» **Problem statement**: Pull every line that includes the word "howto" from the data.

*** Opening Material to process ***

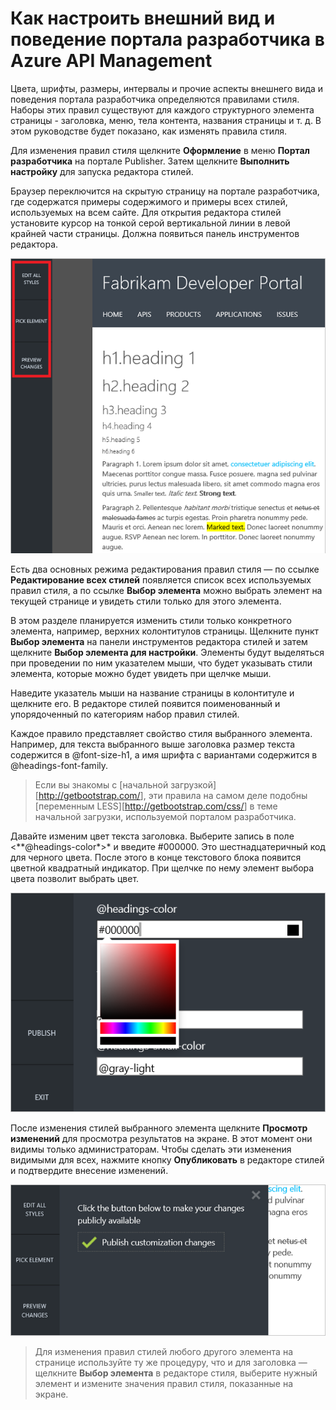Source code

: <properties pageTitle="How to customize the look and feel of the developer portal in Azure API Management" metaKeywords="" description="How to customize the look and feel of the developer portal in Azure API Management." metaCanonical="" services="" documentationCenter="API Management" title="How to customize the look and feel of the developer portal in Azure API Management" authors="sdanie" solutions="" manager="" editor="" />

<tags ms.service="api-management" ms.workload="mobile" ms.tgt_pltfrm="na" ms.devlang="na" ms.topic="article" ms.date="01/01/1900" ms.author="sdanie" />

# Как настроить внешний вид и поведение портала разработчика в Azure API Management

Цвета, шрифты, размеры, интервалы и прочие аспекты внешнего вида и поведения портала разработчика определяются правилами стиля. Наборы этих правил существуют для каждого структурного элемента страницы - заголовка, меню, тела контента, названия страницы и т. д. В этом руководстве будет показано, как изменять правила стиля.

Для изменения правил стиля щелкните **Оформление** в меню **Портал разработчика** на портале Publisher. Затем щелкните **Выполнить настройку** для запуска редактора стилей.

Браузер переключится на скрытую страницу на портале разработчика, где содержатся примеры содержимого и примеры всех стилей, используемых на всем сайте. Для открытия редактора стилей установите курсор на тонкой серой вертикальной линии в левой крайней части страницы. Должна появиться панель инструментов редактора.

![Панель инструментов настройки][Панель инструментов настройки]

Есть два основных режима редактирования правил стиля — по ссылке **Редактирование всех стилей** появляется список всех используемых правил стиля, а по ссылке **Выбор элемента** можно выбрать элемент на текущей странице и увидеть стили только для этого элемента.

В этом разделе планируется изменить стили только конкретного элемента, например, верхних колонтитулов страницы. Щелкните пункт **Выбор элемента** на панели инструментов редактора стилей и затем щелкните **Выбор элемента для настройки**. Элементы будут выделяться при проведении по ним указателем мыши, что будет указывать стили элемента, которые можно будет увидеть при щелчке мыши.

Наведите указатель мыши на название страницы в колонтитуле и щелкните его. В редакторе стилей появится поименованный и упорядоченный по категориям набор правил стилей.

Каждое правило представляет свойство стиля выбранного элемента. Например, для текста выбранного выше заголовка размер текста содержится в @font-size-h1, а имя шрифта с вариантами содержится в @headings-font-family.

> Если вы знакомы с [начальной загрузкой][<http://getbootstrap.com/>], эти правила на самом деле подобны [переменным LESS][<http://getbootstrap.com/css/>] в теме начальной загрузки, используемой порталом разработчика.

Давайте изменим цвет текста заголовка. Выберите запись в поле <**@headings-color*>\* и введите \#000000. Это шестнадцатеричный код для черного цвета. После этого в конце текстового блока появится цветной квадратный индикатор. При щелчке по нему элемент выбора цвета позволит выбрать цвет.

![Выбор цвета][Выбор цвета]

После изменения стилей выбранного элемента щелкните **Просмотр изменений** для просмотра результатов на экране. В этот момент они видимы только администраторам. Чтобы сделать эти изменения видимыми для всех, нажмите кнопку **Опубликовать** в редакторе стилей и подтвердите внесение изменений.

![Форма публикации][Форма публикации]

> Для изменения правил стилей любого другого элемента на странице используйте ту же процедуру, что и для заголовка — щелкните **Выбор элемента** в редакторе стиля, выберите нужный элемент и измените значения правил стиля, показанные на экране.

  [Панель инструментов настройки]: ./media/api-management-howto-customize-look-and-feel/api-management-customization-toolbar.png
  [Выбор цвета]: ./media/api-management-howto-customize-look-and-feel/api-management-customization-toolbar-color-picker.png
  [Форма публикации]: ./media/api-management-howto-customize-look-and-feel/api-management-customization-toolbar-publish-form.png
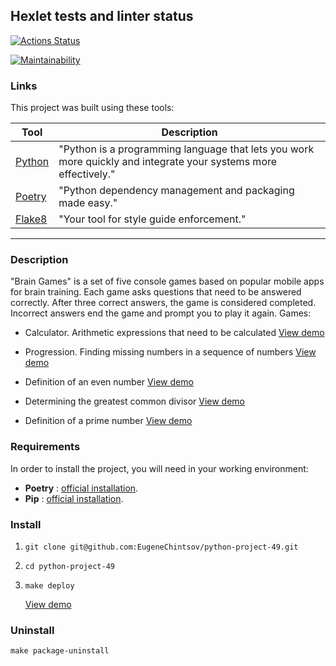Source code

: ## Hexlet tests and linter status

[![Actions Status](https://github.com/EugeneChintsov/python-project-49/actions/workflows/hexlet-check.yml/badge.svg)](https://github.com/EugeneChintsov/python-project-49/actions)

[![Maintainability](https://api.codeclimate.com/v1/badges/fbb70d498d4bd1d54bda/maintainability)](https://codeclimate.com/github/EugeneChintsov/python-project-49/maintainability)

### Links

This project was built using these tools:

| Tool                                  | Description                                                                                                     |
|---------------------------------------|-----------------------------------------------------------------------------------------------------------------|
| [Python](https://www.python.org/)     | "Python is a programming language that lets you work more quickly and integrate your systems more effectively." |
| [Poetry](https://python-poetry.org/)  | "Python dependency management and packaging made easy."                                                          |
| [Flake8](https://flake8.pycqa.org/)   | "Your tool for style guide enforcement."                                                                         |

---

### Description

"Brain Games" is a set of five console games based on popular mobile apps for brain training. Each game asks questions that need to be answered correctly. After three correct answers, the game is considered completed. Incorrect answers end the game and prompt you to play it again. Games:

- Calculator. Arithmetic expressions that need to be calculated
  [View demo](https://asciinema.org/a/jkrhOEiwK4xbtmKFgl7ed4kzq)
  
- Progression. Finding missing numbers in a sequence of numbers
  [View demo](https://asciinema.org/a/OPAYJ1p0WnrK1EM3FgkIAH5L9)
  
- Definition of an even number
  [View demo](https://asciinema.org/a/hMg0W8PJBryZWoJVKwTDO8uxD)
  
- Determining the greatest common divisor
  [View demo](https://asciinema.org/a/iUKTWDLXQTOOgYd1MyLKnEm55)

- Definition of a prime number
  [View demo](https://asciinema.org/a/1oYL8fJsukC8KIqoYWdhx0IDb)

### Requirements
In order to install the project, you will need in your working environment:
- **Poetry** : [official installation](https://python-poetry.org/docs/#installation).
-    **Pip** : [official installation](https://pip.pypa.io/en/latest/installation/).
### Install

1. `git clone git@github.com:EugeneChintsov/python-project-49.git`

2. `cd python-project-49`

3. `make deploy`

    [View demo](https://asciinema.org/a/p7YcOp6CH1aITP4Z6qqHbhVBw)

### Uninstall

`make package-uninstall`
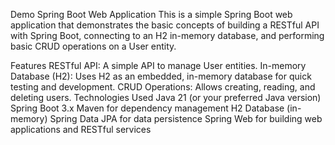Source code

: Demo Spring Boot Web Application
This is a simple Spring Boot web application that demonstrates the basic concepts of building a RESTful API with Spring Boot, connecting to an H2 in-memory database, and performing basic CRUD operations on a User entity.

Features
RESTful API: A simple API to manage User entities.
In-memory Database (H2): Uses H2 as an embedded, in-memory database for quick testing and development.
CRUD Operations: Allows creating, reading, and deleting users.
Technologies Used
Java 21 (or your preferred Java version)
Spring Boot 3.x
Maven for dependency management
H2 Database (in-memory)
Spring Data JPA for data persistence
Spring Web for building web applications and RESTful services
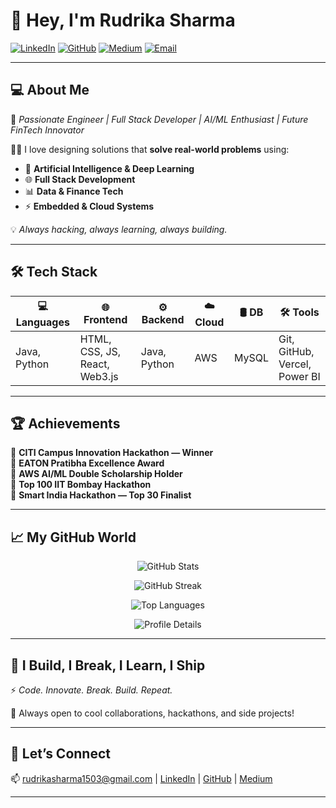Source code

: # 👋 Hey, I'm **Rudrika Sharma**

[![LinkedIn](https://img.shields.io/badge/LinkedIn-blue?logo=linkedin&style=flat-square)](https://www.linkedin.com/in/rudrika-sharma-514490271)
[![GitHub](https://img.shields.io/badge/GitHub-black?logo=github&style=flat-square)](https://github.com/rudrikasharma15)
[![Medium](https://img.shields.io/badge/Medium-12100E?logo=medium&style=flat-square)](https://medium.com/@rudrikasharma1503)
[![Email](https://img.shields.io/badge/Email-D14836?logo=gmail&style=flat-square)](mailto:rudrikasharma1503@gmail.com)

---

## 💻 About Me

🚀 *Passionate Engineer | Full Stack Developer | AI/ML Enthusiast | Future FinTech Innovator*  

👨‍💻 I love designing solutions that **solve real-world problems** using:
- 🧠 **Artificial Intelligence & Deep Learning**
- 🌐 **Full Stack Development**
- 📊 **Data & Finance Tech**
- ⚡ **Embedded & Cloud Systems**

💡 *Always hacking, always learning, always building.*

---

## 🛠️ Tech Stack

| 💻 Languages | 🌐 Frontend | ⚙️ Backend | ☁️ Cloud | 🛢 DB | 🛠 Tools |
| ------------ | ----------- | ---------- | -------- | ------ | -------- |
| Java, Python | HTML, CSS, JS, React, Web3.js | Java, Python | AWS | MySQL | Git, GitHub, Vercel, Power BI |

---

## 🏆 Achievements

🏅 **CITI Campus Innovation Hackathon — Winner**  
🏅 **EATON Pratibha Excellence Award**  
🏅 **AWS AI/ML Double Scholarship Holder**  
🏅 **Top 100 IIT Bombay Hackathon**  
🏅 **Smart India Hackathon — Top 30 Finalist**

---

## 📈 My GitHub World

<p align="center">
  <img src="https://github-readme-stats.vercel.app/api?username=rudrikasharma15&show_icons=true&theme=tokyonight&hide=issues" alt="GitHub Stats" />
</p>

<p align="center">
  <img src="https://streak-stats.demolab.com?user=rudrikasharma15&theme=tokyonight&hide_border=false" alt="GitHub Streak" />
</p>

<p align="center">
  <img src="https://github-readme-stats.vercel.app/api/top-langs/?username=rudrikasharma15&layout=compact&theme=tokyonight" alt="Top Languages" />
</p>

<p align="center">
  <img src="https://github-profile-summary-cards.vercel.app/api/cards/profile-details?username=rudrikasharma15&theme=tokyonight" alt="Profile Details" />
</p>

---

## 🚀 I Build, I Break, I Learn, I Ship

⚡ *Code. Innovate. Break. Build. Repeat.*  

🌟 Always open to cool collaborations, hackathons, and side projects!

---

## 🔗 Let’s Connect

📫 [rudrikasharma1503@gmail.com](mailto:rudrikasharma1503@gmail.com) | [LinkedIn](https://www.linkedin.com/in/rudrika-sharma-514490271) | [GitHub](https://github.com/rudrikasharma15) | [Medium](https://medium.com/@rudrikasharma1503)

---
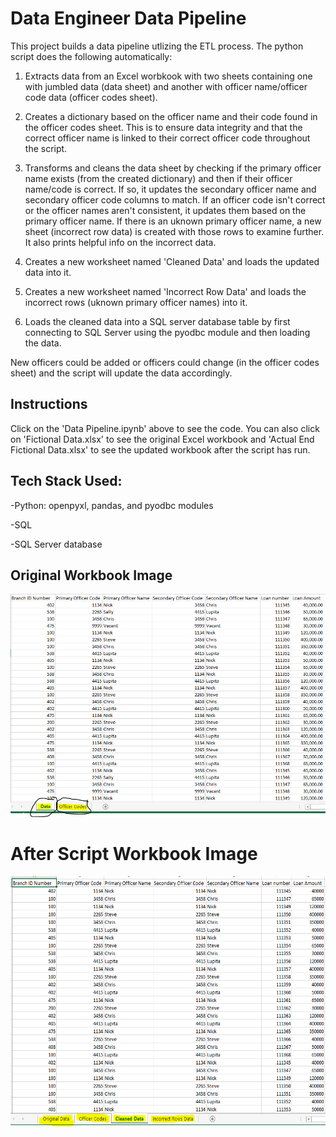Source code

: # Data Engineer Data Pipeline

This project builds a data pipeline utlizing the ETL process. The python script does the following automatically:

1. Extracts data from an Excel worbkook with two sheets containing one with jumbled data (data sheet) and another with officer name/officer code data (officer codes sheet).

2. Creates a dictionary based on the officer name and their code found in the officer codes sheet. This is to ensure data integrity and that the correct officer name is linked to their correct officer code throughout the script. 

3. Transforms and cleans the data sheet by checking if the primary officer name exists (from the created dictionary) and then if their officer name/code is correct.  If so, it updates the secondary officer name and secondary officer code columns to match. If an officer code isn't correct or the officer names aren't consistent, it updates them based on the primary officer name. If there is an uknown primary officer name, a new sheet (incorrect row data) is created with those rows to examine further. It also prints helpful info on the incorrect data. 

4. Creates a new worksheet named 'Cleaned Data' and loads the updated data into it.

5. Creates a new worksheet named 'Incorrect Row Data' and loads the incorrect rows (uknown primary officer names) into it.

6. Loads the cleaned data into a SQL server database table by first connecting to SQL Server using the pyodbc module and then loading the data. 

New officers could be added or officers could change (in the officer codes sheet) and the script will update the data accordingly.

## Instructions
Click on the 'Data Pipeline.ipynb' above to see the code.  You can also click on 'Fictional Data.xlsx' to see the original Excel workbook and 'Actual End Fictional Data.xlsx' to see the updated workbook after the script has run.

## Tech Stack Used:
-Python: openpyxl, pandas, and pyodbc modules

-SQL

-SQL Server database

## Original Workbook Image

![](Test%20Image%201.PNG)

# After Script Workbook Image

<img src = "After Workbook Image.PNG" height=400>

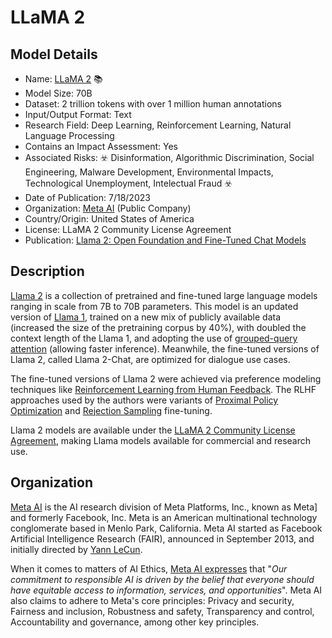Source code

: # LLaMA 2

## Model Details

- Name: [LLaMA 2](https://arxiv.org/abs/2307.09288) 📚
- Model Size: 70B
- Dataset: 2 trillion tokens with over 1 million human annotations
- Input/Output Format: Text
- Research Field: Deep Learning, Reinforcement Learning, Natural Language Processing
- Contains an Impact Assessment: Yes
- Associated Risks: ☣️ Disinformation, Algorithmic Discrimination, Social Engineering, Malware Development, Environmental Impacts, Technological Unemployment, Intelectual Fraud ☣️
- Date of Publication: 7/18/2023
- Organization: [Meta AI](https://ai.meta.com/) (Public Company)
- Country/Origin: United States of America
- License: LLaMA 2 Community License Agreement
- Publication: [Llama 2: Open Foundation and Fine-Tuned Chat Models](https://arxiv.org/abs/2307.09288)

## Description

[Llama 2](https://arxiv.org/abs/2307.09288) is a collection of pretrained and fine-tuned large language models ranging in scale from 7B to 70B parameters. This model is an updated version of [Llama 1](https://arxiv.org/abs/2302.13971), trained on a new mix of publicly available data (increased the size of the pretraining corpus by 40%), with doubled the context length of the Llama 1, and
adopting the use of [grouped-query attention](https://arxiv.org/abs/2305.13245) (allowing faster inference). Meanwhile, the fine-tuned versions of Llama 2, called Llama 2-Chat, are optimized for dialogue use cases.

The fine-tuned versions of Llama 2 were achieved via preference modeling techniques like [Reinforcement Learning from Human Feedback](https://huggingface.co/blog/rlhf). The RLHF approaches used by the authors were variants of [Proximal Policy Optimization](https://arxiv.org/abs/1707.06347) and [Rejection Sampling](https://arxiv.org/abs/2204.05862) fine-tuning.

Llama 2 models are available under the [LLaMA 2 Community License Agreement](https://ai.meta.com/llama/license/), making Llama models available for commercial and research use.

## Organization

[Meta AI](https://ai.facebook.com/) is the AI research division of Meta Platforms, Inc., known as Meta] and formerly Facebook, Inc. Meta is an American multinational technology conglomerate based in Menlo Park, California. Meta AI started as Facebook Artificial Intelligence Research (FAIR), announced in September 2013, and initially directed by [Yann LeCun](https://en.wikipedia.org/wiki/Yann_LeCun "Yann LeCun").  
  
When it comes to matters of AI Ethics, [Meta AI expresses](https://ai.meta.com/about/) that "_Our commitment to responsible AI is driven by the belief that everyone should have equitable access to information, services, and opportunities_". Meta AI also claims to adhere to Meta's core principles: Privacy and security, Fairness and inclusion, Robustness and safety, Transparency and control, Accountability and governance, among other key principles.

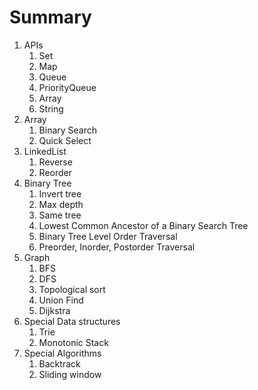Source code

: # Summary

1. APIs
   1. Set
   2. Map
   3. Queue
   4. PriorityQueue
   5. Array
   6. String
2. Array
   1. Binary Search
   2. Quick Select&#x20;
3. LinkedList
   1. Reverse
   2. Reorder
4. Binary Tree
   1. Invert tree
   2. Max depth
   3. Same tree
   4. Lowest Common Ancestor of a Binary Search Tree
   5. Binary Tree Level Order Traversal
   6. Preorder, Inorder, Postorder Traversal
5. Graph
   1. BFS
   2. DFS
   3. Topological sort
   4. Union Find
   5. Dijkstra
6. Special Data structures
   1. Trie
   2. Monotonic Stack
7. Special Algorithms
   1. Backtrack
   2. Sliding window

*** Closing Material to process ***

» **Exercise result**:
  [Панель инструментов настройки]: ./media/api-management-howto-customize-look-and-feel/api-management-customization-toolbar.png
  [Выбор цвета]: ./media/api-management-howto-customize-look-and-feel/api-management-customization-toolbar-color-picker.png
  [Форма публикации]: ./media/api-management-howto-customize-look-and-feel/api-management-customization-toolbar-publish-form.png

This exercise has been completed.